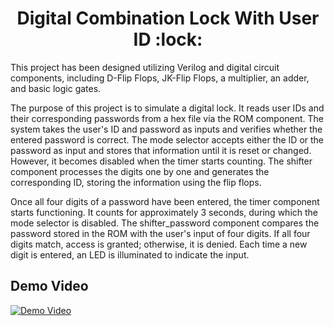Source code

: <h1 align="center"> Digital Combination Lock With User ID :lock: </h1>

This project has been designed utilizing Verilog and digital circuit components, including D-Flip Flops, JK-Flip Flops, a multiplier, an adder, and basic logic gates. 

The purpose of this project is to simulate a digital lock. It reads user IDs and their corresponding passwords from a hex file via the ROM component. The system takes the user's ID and password as inputs and verifies whether the entered password is correct. The mode selector accepts either the ID or the password as input and stores that information until it is reset or changed. However, it becomes disabled when the timer starts counting. The shifter component processes the digits one by one and generates the corresponding ID, storing the information using the flip flops.

Once all four digits of a password have been entered, the timer component starts functioning. It counts for approximately 3 seconds, during which the mode selector is disabled. The shifter_password component compares the password stored in the ROM with the user's input of four digits. If all four digits match, access is granted; otherwise, it is denied. Each time a new digit is entered, an LED is illuminated to indicate the input.

## Demo Video

[![Demo Video](https://github.com/zeynepturkmen/Digital-Lock-With-UserID/assets/75041108/f2e65ffe-1f64-40e4-b31e-57643a101881)](https://drive.google.com/file/d/1__5bgiNirutrl2GmQda1bW-J0Dq_gdUv/view?usp=sharing)
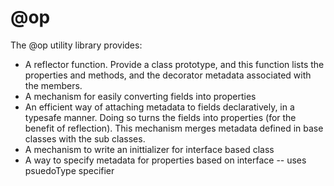 # @op

The @op utility library provides:

* A reflector function.  Provide a class prototype, and this 
function lists the properties and methods, and the decorator 
metadata associated with the members.
* A mechanism for easily converting fields into properties
* An efficient way of attaching metadata to fields declaratively,
in a typesafe manner.  Doing so turns the fields into properties (for the benefit of 
reflection).  This mechanism merges metadata defined in base classes with the sub classes.
* A mechanism to write an inittializer for interface based class
* A way to specify metadata for properties based on interface -- uses psuedoType specifier

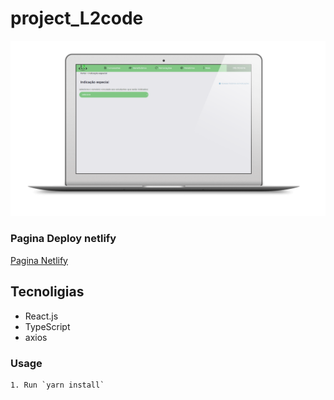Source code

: # project_L2code

![](assets/L2Code.png)

### Pagina Deploy netlify
[Pagina Netlify](https://elegant-lovelace-2ceeb1.netlify.app/)

## Tecnoligias

- React.js 
- TypeScript
- axios

### Usage

    1. Run `yarn install`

==========

● **Assigned task**:
Locate the line containing "converting fields into properties" in the records above, then output it and every line after it through the last, excluding pictures.

● **Task solution**:
* A mechanism for easily converting fields into properties
* An efficient way of attaching metadata to fields declaratively,
in a typesafe manner.  Doing so turns the fields into properties (for the benefit of 
reflection).  This mechanism merges metadata defined in base classes with the sub classes.
* A mechanism to write an inittializer for interface based class
* A way to specify metadata for properties based on interface -- uses psuedoType specifier

Source code

: # project_L2code

![](assets/L2Code.png)

### Pagina Deploy netlify
[Pagina Netlify](https://elegant-lovelace-2ceeb1.netlify.app/)

## Tecnoligias

- React.js 
- TypeScript
- axios

### Usage

    1. Run `yarn install`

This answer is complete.